И сны снятся Ивану Самойлычу уже до такой степени «неблагонамеренные», что вряд ли могли привидеться существу столь забитому, смирному и добронравному, с головою, «сплюснутою» и «стиснутою» жизненными обстоятельствами и всяческими правилами и наставлениями житейской мудрости, хотя голова эта полна уже болезненно-напряженных дум все о том же «пункте». Мимо глаз его, во сне, проносится «огромный, не охватимый взором город, с своими тысячами куполов, с своими дворцами и съезжими дворами, с своими шпицами, горделиво врезывающимися в самые облака, с своею вечно шумною, вечно хлопочущею и суетящеюся толпою. Но вдруг город сменился деревнею с длинным рядом покачнувшихся на сторону изб, с серым небом, серою грязью и бревенчатою мостовой... Потом все эти образы, сначала определенные и различные, смешались: деревня украсилась дворцами; город обезобразился почерневшими бревенчатыми избами; у храмов привольно разрослись репейник и крапива; на улицах и площадях толпились волки, голодные и кровожадные волки... и пожирали друг друга».
И снится Ивану Самойлычу другой сон: внезапно сделался он баловнем судьбы, человеком богатым и благополучным, а соседка по меблированным комнатам, Наденька, теперь уже жена Ивана Самойловича. Но и это видение сменяется другим. Как и прежде, «висит на нем, как на подлой вешалке, его старая и вытертая шинелька», как и прежде, унижен и скареден его вид». А бедная Наденька сидит в «холодной комнате, в изорванном платье, на изломанном стуле... около нее, бледный и истомленный, стоит его сын... И все это просит хлеба, но так тоскливо, так назойливо просит!..
– Папа, я есть хочу! – стонет ребенок, – дай хлеба...
– Потерпи, дружок, – говорит мать, – потерпи до завтра; завтра будет! нынче на рынке всё голодные волки поели! много волков, много волков, душенька!»
И возникают в измученном и больном сознании Ивана Самойлыча образы, подсказанные его создателю, Салтыкову, недавно прочитанным стихотворением Некрасова «Еду ли ночью по улице темной...».

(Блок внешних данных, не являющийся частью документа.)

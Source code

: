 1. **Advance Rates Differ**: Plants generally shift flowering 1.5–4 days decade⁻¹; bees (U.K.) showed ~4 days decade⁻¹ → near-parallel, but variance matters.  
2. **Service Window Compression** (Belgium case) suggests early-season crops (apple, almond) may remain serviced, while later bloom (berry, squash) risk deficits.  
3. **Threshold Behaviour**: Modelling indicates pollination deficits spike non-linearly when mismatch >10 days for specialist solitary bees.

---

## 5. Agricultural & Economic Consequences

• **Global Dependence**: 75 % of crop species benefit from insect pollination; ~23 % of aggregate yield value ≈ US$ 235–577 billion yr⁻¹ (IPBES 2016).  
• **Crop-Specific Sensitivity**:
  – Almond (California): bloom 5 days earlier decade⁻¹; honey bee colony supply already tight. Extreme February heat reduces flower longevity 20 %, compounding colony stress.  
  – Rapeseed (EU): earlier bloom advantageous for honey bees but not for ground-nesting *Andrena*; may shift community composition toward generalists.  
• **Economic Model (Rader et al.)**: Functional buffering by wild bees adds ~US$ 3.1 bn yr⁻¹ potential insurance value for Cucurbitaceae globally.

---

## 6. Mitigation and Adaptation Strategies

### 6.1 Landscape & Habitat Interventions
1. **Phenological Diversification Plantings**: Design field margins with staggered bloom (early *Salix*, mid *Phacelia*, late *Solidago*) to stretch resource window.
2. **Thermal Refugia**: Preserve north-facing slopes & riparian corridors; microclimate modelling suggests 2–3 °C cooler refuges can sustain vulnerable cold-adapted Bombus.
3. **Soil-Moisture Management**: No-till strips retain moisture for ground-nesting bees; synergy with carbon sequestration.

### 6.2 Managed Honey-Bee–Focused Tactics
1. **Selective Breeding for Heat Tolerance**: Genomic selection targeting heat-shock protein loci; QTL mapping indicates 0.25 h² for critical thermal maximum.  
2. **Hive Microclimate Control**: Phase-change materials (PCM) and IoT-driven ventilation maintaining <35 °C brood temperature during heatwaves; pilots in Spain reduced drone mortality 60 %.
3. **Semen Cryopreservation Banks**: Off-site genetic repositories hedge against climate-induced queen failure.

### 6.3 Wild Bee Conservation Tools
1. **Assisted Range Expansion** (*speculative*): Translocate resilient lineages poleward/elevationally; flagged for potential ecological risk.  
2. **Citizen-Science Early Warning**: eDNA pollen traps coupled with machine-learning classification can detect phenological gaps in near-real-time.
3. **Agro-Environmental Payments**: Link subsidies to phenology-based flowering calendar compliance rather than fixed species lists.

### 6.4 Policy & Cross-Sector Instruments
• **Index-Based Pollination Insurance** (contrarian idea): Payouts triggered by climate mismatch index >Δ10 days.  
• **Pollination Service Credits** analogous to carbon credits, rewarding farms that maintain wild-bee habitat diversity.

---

«Но что же за мысль гнездится в головке твоей, Наденька? Зачем же ты улыбаешься, зачем в этой улыбке вдруг сверкнуло отчаяние и злобная покорность судьбе? Зачем ты бережно сажаешь ребенка на стул и, не говоря ни слова, отворяешь дверь бедной комнаты?..
– Ешьте, – говоришь ты мужу и сыну, бросая на стол купленный ужин, а сама садишься в угол».
Страшный сон, но неужели в нем скрыт ответ на неотвязный вопрос: «Да отчего же нет мне места? да где же наконец мое место?» Неужели ничто не ожидает бедного человека, кроме гибели?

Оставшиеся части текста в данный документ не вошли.